• **Dataset records**:
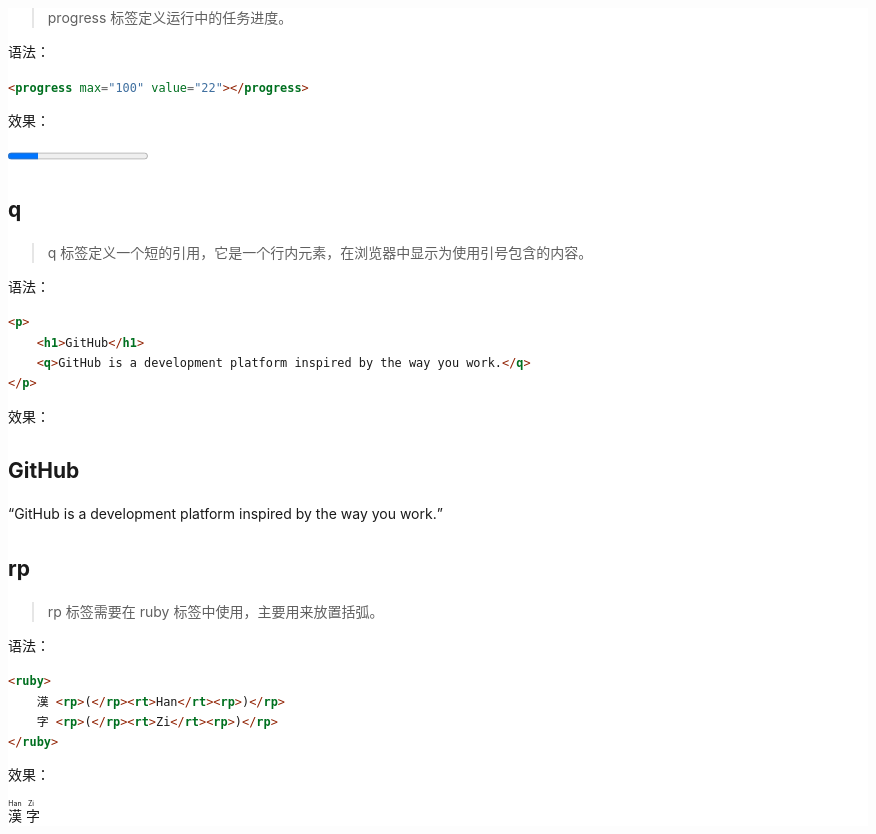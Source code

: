 > progress 标签定义运行中的任务进度。

语法：

```html
<progress max="100" value="22"></progress>
```

效果：

<section>
    <progress max="100" value="22"></progress>
</section>

## q

> q 标签定义一个短的引用，它是一个行内元素，在浏览器中显示为使用引号包含的内容。

语法：

```html
<p>
    <h1>GitHub</h1>
    <q>GitHub is a development platform inspired by the way you work.</q>
</p>
```

效果：

<section>
    <p>
        <h1>GitHub</h1>
        <q>GitHub is a development platform inspired by the way you work.</q>
    </p>
</section>

## rp

> rp 标签需要在 ruby 标签中使用，主要用来放置括弧。

语法：

```html
<ruby>
    漢 <rp>(</rp><rt>Han</rt><rp>)</rp>
    字 <rp>(</rp><rt>Zi</rt><rp>)</rp>
</ruby>
```

效果：

<section>
    <ruby>
        漢 <rp>(</rp><rt>Han</rt><rp>)</rp>
        字 <rp>(</rp><rt>Zi</rt><rp>)</rp>
    </ruby>
</section>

• **Instructions for the task**: If a line in the records has the word "inspired", copy that line.

• **Answer section**:
    <q>GitHub is a development platform inspired by the way you work.</q>
        <q>GitHub is a development platform inspired by the way you work.</q>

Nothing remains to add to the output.